The National Film Festival for Talented Youth (NFFTY) is a ten-year-old festival that screens entirely short films from young filmmakers under 25. It takes place in North American’s rainy Seattle over 5 days, during which they miraculously manage to screen over 200 shorts. Sébastien, Jamie Touche (Writer and DoP) and I left for Seattle to participate in the entire festival program and the experience was nothing short of incredible.
The benefit of a festival orientated towards an inexperienced, younger demographic is that the pressures are lower and filmmakers are given the freedom to learn. It doesn’t matter if your pitching isn’t perfect and you forget minor project details because you are nervous, and there is no expectation to be completely familiar with the film industry – everyone is at the same level. Alongside consistent screenings, there are masterclasses, one-to-one meetings with industry reps, breakfast networking events, happy hour drinks and after parties.

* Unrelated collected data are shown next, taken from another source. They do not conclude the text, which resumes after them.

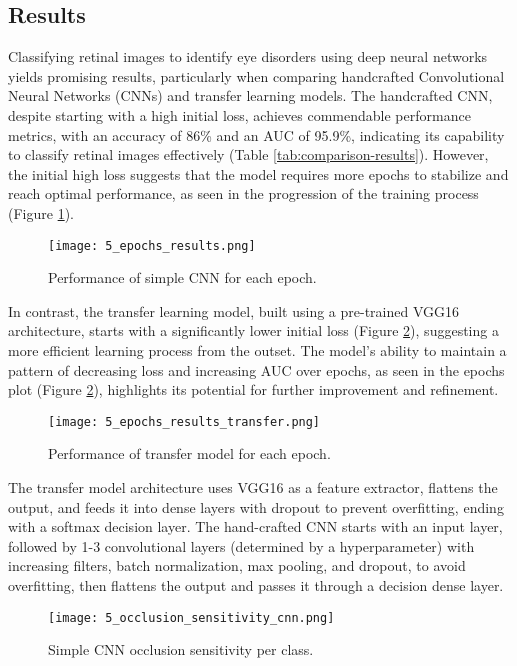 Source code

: \documentclass[a4paper,12pt]{article}
\begin{document}
\subsection{Results}
Classifying retinal images to identify eye disorders using deep neural networks yields promising results, particularly when comparing handcrafted Convolutional Neural Networks (CNNs) and transfer learning models. The handcrafted CNN, despite starting with a high initial loss, achieves commendable performance metrics, with an accuracy of 86\% and an AUC of 95.9\%, indicating its capability to classify retinal images effectively (Table \ref{tab:comparison-results}). However, the initial high loss suggests that the model requires more epochs to stabilize and reach optimal performance, as seen in the progression of the training process (Figure \ref{fig:epochs-5}).

\begin{figure}[h]
  \centering
  \texttt{[image: 5\_epochs\_results.png]}
  \caption{Performance of simple CNN for each epoch.}
  \label{fig:epochs-5}
\end{figure}

In contrast, the transfer learning model, built using a pre-trained VGG16 architecture, starts with a significantly lower initial loss (Figure \ref{fig:epochs-transfer-5}), suggesting a more efficient learning process from the outset. The model's ability to maintain a pattern of decreasing loss and increasing AUC over epochs, as seen in the epochs plot (Figure \ref{fig:epochs-transfer-5}), highlights its potential for further improvement and refinement.

\begin{figure}[h]
  \centering
  \texttt{[image: 5\_epochs\_results\_transfer.png]}
  \caption{Performance of transfer model for each epoch.}
  \label{fig:epochs-transfer-5}
\end{figure}

The transfer model architecture uses VGG16 as a feature extractor, flattens the output, and feeds it into dense layers with dropout to prevent overfitting, ending with a softmax decision layer. The hand-crafted CNN starts with an input layer, followed by 1-3 convolutional layers (determined by a hyperparameter) with increasing filters, batch normalization, max pooling, and dropout, to avoid overfitting, then flattens the output and passes it through a decision dense layer.


\begin{figure}[h]
  \centering
  \texttt{[image: 5\_occlusion\_sensitivity\_cnn.png]}
  \caption{Simple CNN occlusion sensitivity per class.}
  \label{fig:occlusion-cnn-5}
\end{figure}
\end{document}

NFFTY is also a great platform due to its community. A good part of the filmmakers already know each-other from previous years and have established professional and friendly relationships all over the world. Therefore, it is easy to get to know everyone over a very short period of time. I’m still in contact with several of the filmmakers I’ve met there; we exchange ideas, scripts and information. And who knows? Perhaps this will lead to an American, Canadian or Norwegian co-production at some point.
The networking opportunities do not only extend to young filmmakers, but also festival reps themselves. In fact, I had the pleasure to meet Meredith Lavitt (member of Sundance Film Festival) and by keeping in touch, had the opportunity to meet further members of the staff during Sundance Film Festival London, including the writer and producer of Orange the New Black, Sian Heder, and writer and director of Slow West and Pitch Black Heist, John Maclean.
- Research – Chose the festivals you submit to wisely by reading their guidelines and researching what they have screened in the past. What are they looking for? What is their audience?
- Pick Wisely – Choose festivals you can go to – financial, time and distance wise – so that you can participate and present your project and build up your networking.
- Network – You will realise networking is extremely hard (especially in the beginning) when you don’t know a single person in the room. Don’t beat yourself up over it, but do try. Make it a challenge between you and your friends to see who meets more people. Happy Hour drinks are usually the best time to start talking to complete strangers.
- Keep in Touch – Follow up your encounters by dropping a line to the people you believe it’s worth keeping in touch with. Like you, they have collected numerous business cards and already can’t remember what name is associated with what face. A simple greeting and a reminder about who you are and where you’ve met is enough.